Activity: Please copy out each line of the entries in which "acceptera" appears.
BEGIN Material supplied
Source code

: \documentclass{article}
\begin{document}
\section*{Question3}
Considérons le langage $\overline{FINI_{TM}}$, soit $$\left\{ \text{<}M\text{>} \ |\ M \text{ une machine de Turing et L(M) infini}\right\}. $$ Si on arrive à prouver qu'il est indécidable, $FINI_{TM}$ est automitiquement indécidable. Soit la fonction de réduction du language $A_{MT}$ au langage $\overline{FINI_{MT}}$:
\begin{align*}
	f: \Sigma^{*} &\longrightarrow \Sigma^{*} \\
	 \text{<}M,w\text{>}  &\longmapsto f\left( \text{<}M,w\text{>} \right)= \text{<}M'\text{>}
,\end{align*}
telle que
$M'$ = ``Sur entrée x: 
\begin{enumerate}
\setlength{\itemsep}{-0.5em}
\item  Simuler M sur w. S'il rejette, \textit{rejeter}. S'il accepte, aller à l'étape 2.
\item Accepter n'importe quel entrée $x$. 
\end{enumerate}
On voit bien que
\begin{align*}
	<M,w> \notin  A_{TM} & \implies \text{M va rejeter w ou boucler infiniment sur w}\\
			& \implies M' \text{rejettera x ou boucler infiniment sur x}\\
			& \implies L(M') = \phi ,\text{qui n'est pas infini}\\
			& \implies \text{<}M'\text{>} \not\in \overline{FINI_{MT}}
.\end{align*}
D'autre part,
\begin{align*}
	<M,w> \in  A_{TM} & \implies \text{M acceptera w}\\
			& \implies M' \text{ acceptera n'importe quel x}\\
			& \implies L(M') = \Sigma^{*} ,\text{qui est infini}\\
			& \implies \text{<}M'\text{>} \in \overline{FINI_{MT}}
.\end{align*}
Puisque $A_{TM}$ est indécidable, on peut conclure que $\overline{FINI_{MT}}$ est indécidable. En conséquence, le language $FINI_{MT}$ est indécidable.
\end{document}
END Material supplied
Solution to this problem:
	<M,w> \in  A_{TM} & \implies \text{M acceptera w}\\
			& \implies M' \text{ acceptera n'importe quel x}\\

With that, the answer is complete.